Autism spectrum disorder (ASD) is a complex and multifaceted syndrome that may be caused by a variety of genetic and environmental factors. Researchers have been investigating different facets of autism, including its neurological roots, and have discovered a plethora of potential risk factors and routes.
According to a new Yale-led study, two distinct neurodevelopmental abnormalities that emerge just weeks after brain development begins have been linked to the emergence of autism spectrum disorder.
According to the researchers, the specific anomalies appear to be governed by the size of the child’s brain, which could assist doctors and researchers in diagnosing and treating autism in the future. Nature Neuroscience reported the study’s findings.
“It’s amazing that children with the same symptoms end up with two distinct forms of altered neural networks,” said Dr. Flora Vaccarino, the Harris Professor in the Child Study Center at Yale School of Medicine and the paper’s co-senior author.

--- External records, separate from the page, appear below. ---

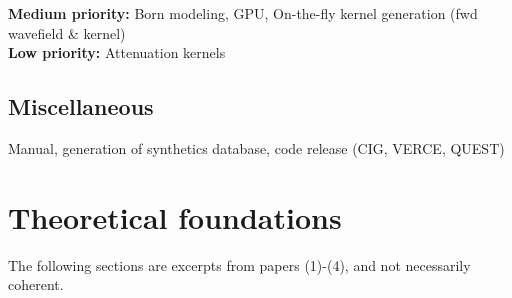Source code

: \documentclass[11pt,letter,fleqn,english,notitlepage]{article}
\begin{document}
\noindent\textbf{Medium priority:}
Born modeling, GPU, On-the-fly kernel generation (fwd wavefield \&
kernel)\\

\noindent\textbf{Low priority:}
Attenuation kernels

\subsection{Miscellaneous}
Manual, generation of synthetics database, code release (CIG, VERCE, QUEST)


\newpage
\section{Theoretical foundations}
The following sections are excerpts from papers (1)-(4), and not necessarily coherent.
\end{document}
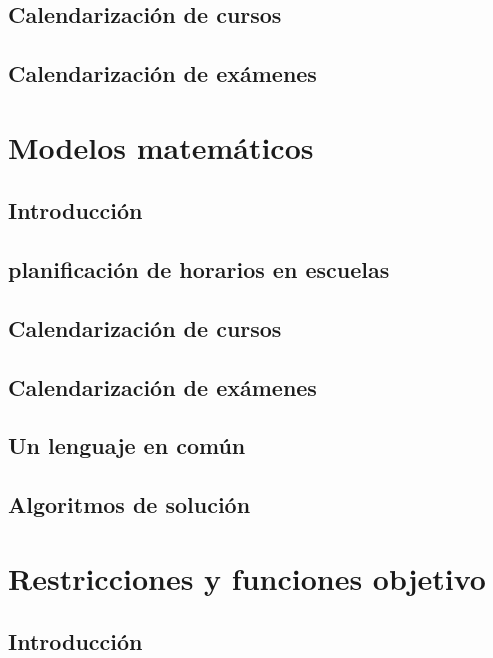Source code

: \documentclass[draft,12pt,headsepline,footsepline,paper=letter]{scrreprt}
\begin{document}
\section{Calendarización de cursos}
\label{calendarizacion_cursos}

\section{Calendarización de exámenes}
\label{calendarizacion_examenes}

\chapter{Modelos matemáticos}

\section{Introducción}

\section{planificación de horarios en escuelas}

\section{Calendarización de cursos}

\section{Calendarización de exámenes}

\section{Un lenguaje en común}

\section{Algoritmos de solución}

\chapter{Restricciones y funciones objetivo}

\section{Introducción}
\end{document}

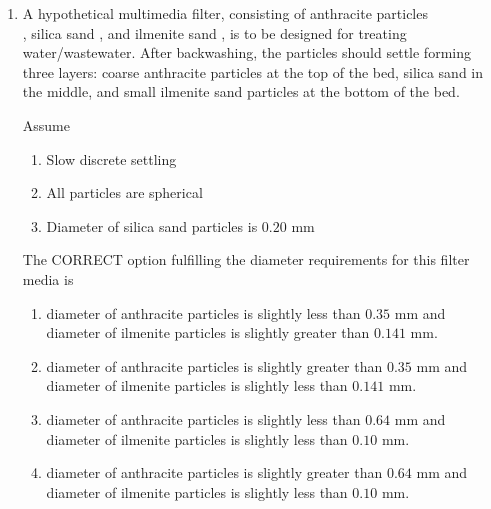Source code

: \documentclass[journal,12pt,onecolumn]{article}
\theoremstyle{remark}
\begin{document}
\begin{enumerate}
    \hfill{}
    \begin{enumerate}
    \end{enumerate}

    \item A hypothetical multimedia filter, consisting of anthracite particles\\ , silica sand , and ilmenite sand ,
    is to be designed for treating water/wastewater. After backwashing, the particles
    should settle forming three layers: coarse anthracite particles at the top of the bed,
    silica sand in the middle, and small ilmenite sand particles at the bottom of the bed.
    
    Assume
    \begin{enumerate}
        \item[\brak{\text{i}}] Slow discrete settling 
        \item[\brak{\text{ii}}] All particles are spherical
        \item[\brak{\text{iii}}] Diameter of silica sand particles is $0.20$ mm
    \end{enumerate}
    The CORRECT option fulfilling the diameter requirements for this filter media is
    
    \hfill{}
    \begin{enumerate}
        \item diameter of anthracite particles is slightly less than $0.35$ mm and diameter of ilmenite
        particles is slightly greater than $0.141$ mm.
        \item diameter of anthracite particles is slightly greater than $0.35$ mm and diameter of
        ilmenite particles is slightly less than $0.141$ mm.
        \item diameter of anthracite particles is slightly less than $0.64$ mm and diameter of ilmenite
        particles is slightly less than $0.10$ mm.
        \item diameter of anthracite particles is slightly greater than $0.64$ mm and diameter of
        ilmenite particles is slightly less than $0.10$ mm.
    \end{enumerate}


\end{enumerate}
\end{document}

It’s amazing that children with the same symptoms end up with two distinct forms of altered neural networks.
Dr. Flora Vaccarino
A Yale researcher developed brain organoids (small, three-dimensional copies of the developing brain) in a lab dish using stem cells obtained from 13 boys diagnosed with autism, including eight boys with macrocephaly, a disease in which the head is enlarged. They then matched the brain development of these youngsters to that of their dads. (Patients were recruited by clinician colleagues at the Yale Child Study Center, which undertakes research, care, and education to better understand of health concerns affecting children and their families.)
The study was co-led by Alexandre Jourdon, Feinan Wu, and Jessica Mariani, all from Vaccarino’s lab at the Yale School of Medicine. About 20% of autism cases involve individuals with microcephaly, a condition in which a child’s head size is in the 90th percentile or greater at birth. Among autism cases, these tend to be more severe.
Intriguingly, the researchers found that children with autism and macrocephaly exhibited excessive growth of excitatory neurons compared with their fathers while organoids of other children with autism showed a deficit of the same type of neurons.
The ability to follow the formation of specific types of neurons could aid clinicians in the diagnosis of autism, which typically manifests itself 18 to 24 months after birth, according to the scientists.
The findings may also aid in the identification of autism patients who may benefit from existing medications targeted to alleviate symptoms of illnesses characterized by excessive excitatory neuron activity, such as epilepsy, according to Vaccarino. Patients with autism who have macrocephaly may benefit from such medications, whereas those who do not have bigger brains may not, she says.
Creating biobanks of patient-derived stem cells may be required to adapt therapies to specific individuals, or to practice personalized medicine.